El humo, aunque no puede olerse a esa distancia, se sabe qué lleva en su olor. Es el fogón de la humilde casa, es el hogar que recoge las cuitas y risas, los dolores y angustias del campesino fatigado, del muchacho imberbe, de la niña que tiene mil preguntas sin nombre... Ese humo huele a historia humana, huele a caldo de dudas y postre de amores, huele a esperanza y canto.

El humo, pues, sube como incienso; las vísperas del cosmos han empezado, y allí estamos nosotros como sacerdotes de un mundo que sólo tiene nuestras voces para alabar a su Creador.

La nube baja al encuentro del humo. La nube es blanca, y el humo gris. La nube es cielo que llega a la tierra; el humo es tierra que quiere ser cielo. En algún punto se encuentran, y el cielo bautiza a la tierra, y la tierra se viste de cielo.

La nube está hecha de sueños, y el humo de hechos. ¡Oh Dios! ¿Dónde se abrazan los hechos y los sueños? ¿Quién nos enseñará esa danza en que hechos y sueños recogen el ritmo de tus horas, Señor?

Mientras aquella danza nos roba el aliento y atrapa el pensamiento, otra agua tiene su propia canción.

Porque la danza de la nube y el humo sucede en el silencio de las estrellas que asoman por turnos. Le hace falta una canción. Y esa es la que brota de los peñascos atrevidos y de las breñas imposibles.
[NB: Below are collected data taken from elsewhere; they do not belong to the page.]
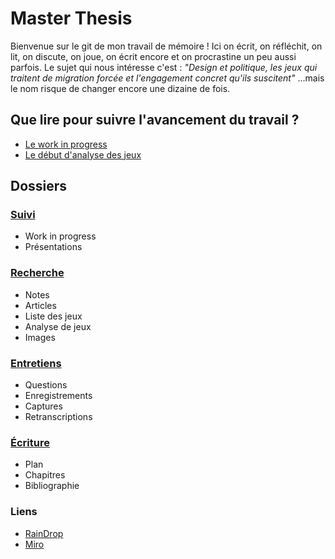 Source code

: # Master Thesis

Bienvenue sur le git de mon travail de mémoire ! Ici on écrit, on réfléchit, on lit, on discute, on joue, on écrit encore et on procrastine un peu aussi parfois. Le sujet qui nous intéresse c'est : *"Design et politique, les jeux qui traitent de migration forcée et l'engagement concret qu'ils suscitent"* ...mais le nom risque de changer encore une dizaine de fois. 

## Que lire pour suivre l'avancement du travail ?

- [Le work in progress](/1-Suivi/WIP.md)
- [Le début d'analyse des jeux](/2-Recherche/analyses.md)

## Dossiers

### [Suivi](/1-Suivi/) 
- Work in progress
- Présentations
### [Recherche](/2-Recherche/)
- Notes
- Articles
- Liste des jeux
- Analyse de jeux
- Images
### [Entretiens](/3-Entretiens/)
- Questions
- Enregistrements
- Captures
- Retranscriptions
### [Écriture](/4-Ecriture/)
- Plan
- Chapitres
- Bibliographie
### Liens
- [RainDrop](https://raindrop.io/mathschibler/projet-de-master-44057628)
- [Miro](https://miro.com/welcomeonboard/Y1NrQk9IWlIxcXZ3ZUxud1BnNklkeVp6WUtPMExpZXJ4aEZka0M1Y1NNcUpVQWV4VXFuMnNwTnB6NE03UW5xQXwzNDU4NzY0NTI0ODg3OTc0NTI0fDI=?share_link_id=941536279571)


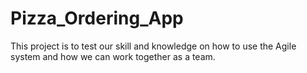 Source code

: # Pizza_Ordering_App
This project is to test our skill and knowledge on how to use the Agile system and how we can work together as a team.
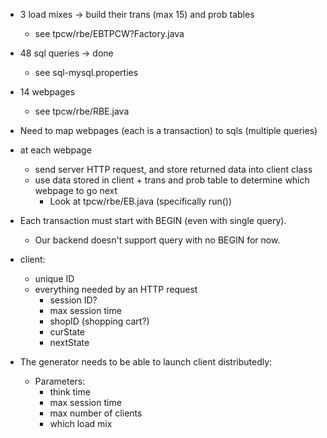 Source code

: 

- 3 load mixes -> build their trans (max 15) and prob tables
    - see tpcw/rbe/EBTPCW?Factory.java

- 48 sql queries -> done
    - see sql-mysql.properties
- 14 webpages
    - see tpcw/rbe/RBE.java
- Need to map webpages (each is a transaction) to sqls (multiple queries)

- at each webpage
    - send server HTTP request, and store returned data into client class
    - use data stored in client + trans and prob table to determine which webpage to go next
        - Look at tpcw/rbe/EB.java (specifically run())

- Each transaction must start with BEGIN (even with single query). 
    - Our backend doesn't support query with no BEGIN for now.

- client: 
    - unique ID
    - everything needed by an HTTP request
        - session ID?
        - max session time
        - shopID (shopping cart?)
        - curState
        - nextState

- The generator needs to be able to launch client distributedly:
    - Parameters:
        - think time
        - max session time
        - max number of clients
        - which load mix

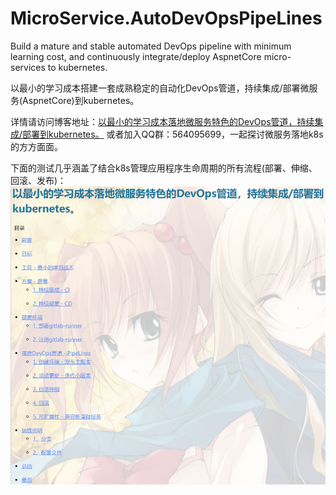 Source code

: # MicroService.AutoDevOpsPipeLines
Build a mature and stable automated DevOps pipeline with minimum learning cost, and continuously integrate/deploy AspnetCore micro-services to kubernetes.

以最小的学习成本搭建一套成熟稳定的自动化DevOps管道，持续集成/部署微服务(AspnetCore)到kubernetes。

详情请访问博客地址：[以最小的学习成本落地微服务特色的DevOps管道，持续集成/部署到kubernetes。](https://www.cnblogs.com/justmine/p/10193965.html)
或者加入QQ群：564095699，一起探讨微服务落地k8s的方方面面。

下面的测试几乎涵盖了结合k8s管理应用程序生命周期的所有流程(部署、伸缩、回滚、发布)：
![](devops.jpg)



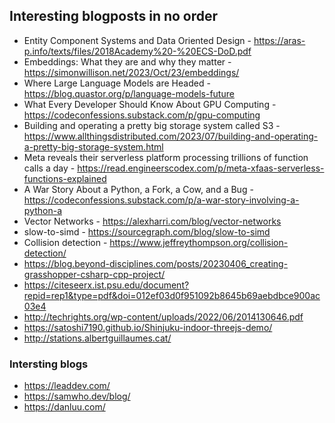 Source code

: ## Interesting blogposts in no order

-  	Entity Component Systems and Data Oriented Design - https://aras-p.info/texts/files/2018Academy%20-%20ECS-DoD.pdf
-  	Embeddings: What they are and why they matter - https://simonwillison.net/2023/Oct/23/embeddings/
-  	Where Large Language Models are Headed - https://blog.quastor.org/p/language-models-future
-  	What Every Developer Should Know About GPU Computing - https://codeconfessions.substack.com/p/gpu-computing
-  	Building and operating a pretty big storage system called S3 - https://www.allthingsdistributed.com/2023/07/building-and-operating-a-pretty-big-storage-system.html
-  	Meta reveals their serverless platform processing trillions of function calls a day - https://read.engineerscodex.com/p/meta-xfaas-serverless-functions-explained
-   A War Story About a Python, a Fork, a Cow, and a Bug - 	https://codeconfessions.substack.com/p/a-war-story-involving-a-python-a
-   Vector Networks - https://alexharri.com/blog/vector-networks
-   slow-to-simd - https://sourcegraph.com/blog/slow-to-simd
-   Collision detection - https://www.jeffreythompson.org/collision-detection/
-   https://blog.beyond-disciplines.com/posts/20230406_creating-grasshopper-csharp-cpp-project/
-   https://citeseerx.ist.psu.edu/document?repid=rep1&type=pdf&doi=012ef03d0f951092b8645b69aebdbce900ac03e4
-   http://techrights.org/wp-content/uploads/2022/06/2014130646.pdf
-   https://satoshi7190.github.io/Shinjuku-indoor-threejs-demo/
-   http://stations.albertguillaumes.cat/
  
### Intersting blogs

- https://leaddev.com/
- https://samwho.dev/blog/
- https://danluu.com/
Uno sabe que esa agua está ahí, pero es todo un acontecimiento ver cómo estalla su blancura y se arroja, casi altanera, dispuesta a sufrirlo todo, a darlo todo, a cambiarlo todo.

Las gotas de la vanguardia, en ese ejército blanquísimo, golpean con fuerza a las rocas del camino. Y se rompen en mil gotitas, que ya no son agua sino pura luz. Y al romperse mueren y al brillar resucitan. Son una pascua en la montaña. Pagan con su muerte su camino en el collado, y encuentran su sendero no para sí mismas sino para las gotas que les siguen.

Y me admira que todo ello sucede sin poeta que lo cante, sin ojos que lo contemplen y sin boca que sepa bien agradecerlo a su Autor. ¡Oh! ¡Qué cartas de amor nos ha escrito este Autor! ¡Y qué poco se las hemos leído!

Voy a llamar feliz a quien sepa leer el lenguaje de Dios, y voy a llamar santo a quien pueda bien predicarlo.